Exercise objective ▸
Reproduce exactly the lines below, starting with the line that contains "The contract includes" and ending with the last line of the records, both included, and nothing else.

(Rendered images with source text)
┄┄┄┄┄┄┄┄┄┄
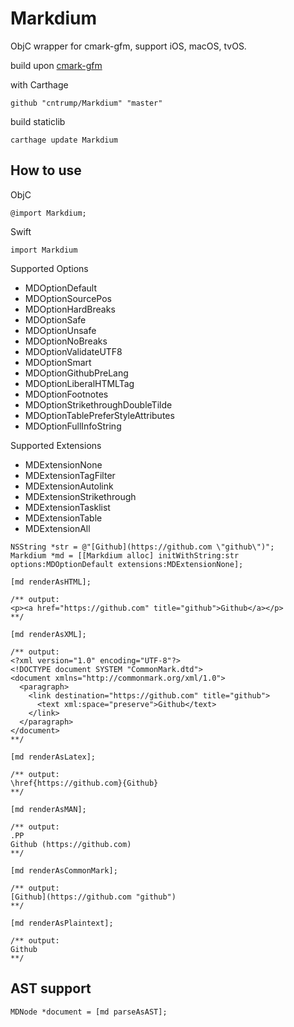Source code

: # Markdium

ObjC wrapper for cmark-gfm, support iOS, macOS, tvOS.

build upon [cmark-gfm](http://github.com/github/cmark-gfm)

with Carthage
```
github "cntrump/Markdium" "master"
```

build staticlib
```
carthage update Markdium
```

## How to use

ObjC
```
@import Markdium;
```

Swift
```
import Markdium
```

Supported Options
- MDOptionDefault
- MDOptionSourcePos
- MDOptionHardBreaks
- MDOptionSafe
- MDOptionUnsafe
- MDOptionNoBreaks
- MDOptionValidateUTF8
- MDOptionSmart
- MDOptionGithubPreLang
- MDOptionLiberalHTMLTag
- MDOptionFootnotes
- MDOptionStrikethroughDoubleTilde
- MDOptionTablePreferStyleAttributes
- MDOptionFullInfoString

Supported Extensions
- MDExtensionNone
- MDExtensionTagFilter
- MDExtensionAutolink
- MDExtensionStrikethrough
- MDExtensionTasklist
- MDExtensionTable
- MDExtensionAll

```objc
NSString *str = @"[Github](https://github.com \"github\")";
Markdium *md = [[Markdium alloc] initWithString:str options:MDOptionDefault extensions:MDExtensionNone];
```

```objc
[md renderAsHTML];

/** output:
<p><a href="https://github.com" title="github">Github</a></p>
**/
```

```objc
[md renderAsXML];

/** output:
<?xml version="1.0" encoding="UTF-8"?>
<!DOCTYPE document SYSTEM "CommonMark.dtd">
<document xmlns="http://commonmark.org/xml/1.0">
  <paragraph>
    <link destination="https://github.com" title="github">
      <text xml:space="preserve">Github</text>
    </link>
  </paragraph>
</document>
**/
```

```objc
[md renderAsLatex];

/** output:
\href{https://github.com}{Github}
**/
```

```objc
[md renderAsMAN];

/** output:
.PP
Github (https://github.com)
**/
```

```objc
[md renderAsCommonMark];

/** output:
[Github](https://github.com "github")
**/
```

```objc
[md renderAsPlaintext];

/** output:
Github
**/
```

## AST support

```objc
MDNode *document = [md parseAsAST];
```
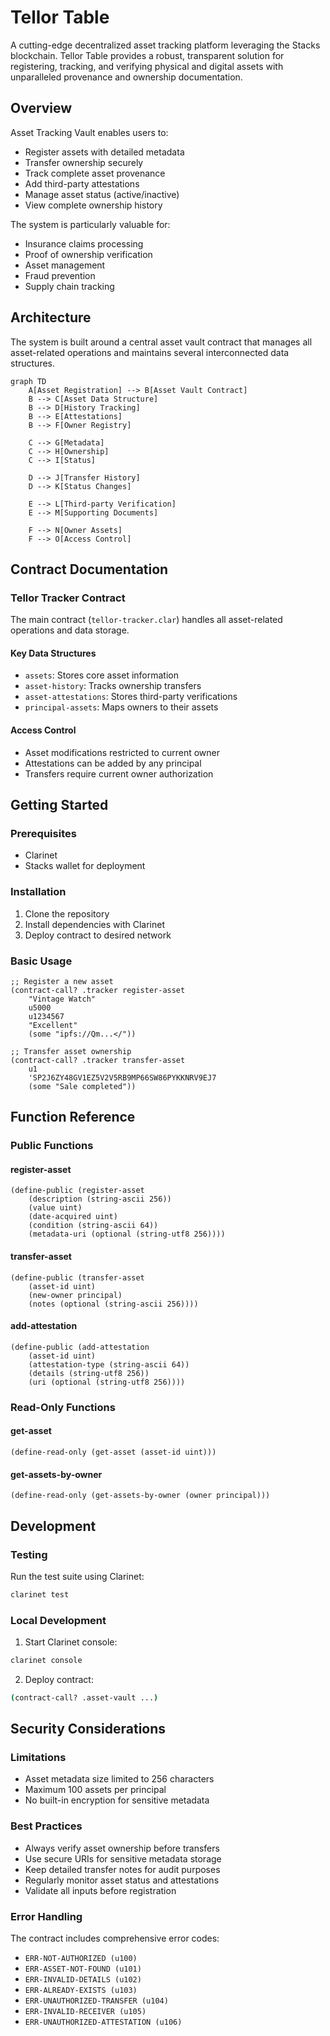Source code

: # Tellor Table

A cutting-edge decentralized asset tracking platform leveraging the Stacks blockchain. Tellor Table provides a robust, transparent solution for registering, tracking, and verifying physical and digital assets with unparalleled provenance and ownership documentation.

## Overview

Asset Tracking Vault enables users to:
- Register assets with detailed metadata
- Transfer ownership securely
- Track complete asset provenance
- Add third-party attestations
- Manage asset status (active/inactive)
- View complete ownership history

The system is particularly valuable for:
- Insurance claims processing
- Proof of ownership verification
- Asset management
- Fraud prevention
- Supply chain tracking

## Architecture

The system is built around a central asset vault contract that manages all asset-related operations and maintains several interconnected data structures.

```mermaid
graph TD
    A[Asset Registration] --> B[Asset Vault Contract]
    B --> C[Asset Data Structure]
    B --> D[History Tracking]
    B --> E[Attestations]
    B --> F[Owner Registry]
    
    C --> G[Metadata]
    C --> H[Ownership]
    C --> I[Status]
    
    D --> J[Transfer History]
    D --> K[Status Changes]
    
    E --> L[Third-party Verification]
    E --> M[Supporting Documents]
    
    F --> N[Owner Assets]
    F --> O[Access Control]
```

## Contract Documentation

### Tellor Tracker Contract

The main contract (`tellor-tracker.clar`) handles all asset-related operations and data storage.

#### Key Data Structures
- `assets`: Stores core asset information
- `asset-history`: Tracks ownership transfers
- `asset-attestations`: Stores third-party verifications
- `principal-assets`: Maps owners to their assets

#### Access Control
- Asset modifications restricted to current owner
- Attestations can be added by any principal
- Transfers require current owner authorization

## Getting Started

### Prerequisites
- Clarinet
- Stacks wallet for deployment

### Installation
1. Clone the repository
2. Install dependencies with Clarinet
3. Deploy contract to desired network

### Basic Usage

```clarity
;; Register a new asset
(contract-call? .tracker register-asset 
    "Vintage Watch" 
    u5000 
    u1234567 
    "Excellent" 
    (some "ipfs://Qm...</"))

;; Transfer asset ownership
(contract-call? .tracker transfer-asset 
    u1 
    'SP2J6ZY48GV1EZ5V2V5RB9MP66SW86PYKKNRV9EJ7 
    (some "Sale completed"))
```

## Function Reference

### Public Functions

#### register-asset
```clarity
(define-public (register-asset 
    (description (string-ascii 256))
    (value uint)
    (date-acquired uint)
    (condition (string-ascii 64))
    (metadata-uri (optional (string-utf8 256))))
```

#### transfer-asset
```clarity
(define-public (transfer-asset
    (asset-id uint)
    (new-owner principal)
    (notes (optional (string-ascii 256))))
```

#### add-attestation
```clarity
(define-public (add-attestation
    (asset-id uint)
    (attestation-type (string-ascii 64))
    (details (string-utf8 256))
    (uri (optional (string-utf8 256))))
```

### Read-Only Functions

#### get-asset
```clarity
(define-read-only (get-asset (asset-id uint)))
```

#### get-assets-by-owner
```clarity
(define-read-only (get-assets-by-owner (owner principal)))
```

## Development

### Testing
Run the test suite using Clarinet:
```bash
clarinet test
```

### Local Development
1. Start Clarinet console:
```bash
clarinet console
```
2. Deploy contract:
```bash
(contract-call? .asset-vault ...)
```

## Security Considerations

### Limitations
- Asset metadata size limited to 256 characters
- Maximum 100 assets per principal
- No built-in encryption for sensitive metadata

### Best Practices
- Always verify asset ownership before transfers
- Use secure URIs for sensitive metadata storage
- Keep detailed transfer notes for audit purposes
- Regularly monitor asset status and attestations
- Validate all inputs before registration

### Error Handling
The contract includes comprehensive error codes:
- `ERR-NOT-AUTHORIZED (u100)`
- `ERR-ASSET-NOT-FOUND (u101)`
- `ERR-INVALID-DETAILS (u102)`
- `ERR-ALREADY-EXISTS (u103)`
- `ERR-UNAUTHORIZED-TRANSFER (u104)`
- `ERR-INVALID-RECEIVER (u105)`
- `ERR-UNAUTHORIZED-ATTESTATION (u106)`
┄┄┄┄┄┄┄┄┄┄
Task response ▸
The contract includes comprehensive error codes:
- `ERR-NOT-AUTHORIZED (u100)`
- `ERR-ASSET-NOT-FOUND (u101)`
- `ERR-INVALID-DETAILS (u102)`
- `ERR-ALREADY-EXISTS (u103)`
- `ERR-UNAUTHORIZED-TRANSFER (u104)`
- `ERR-INVALID-RECEIVER (u105)`
- `ERR-UNAUTHORIZED-ATTESTATION (u106)`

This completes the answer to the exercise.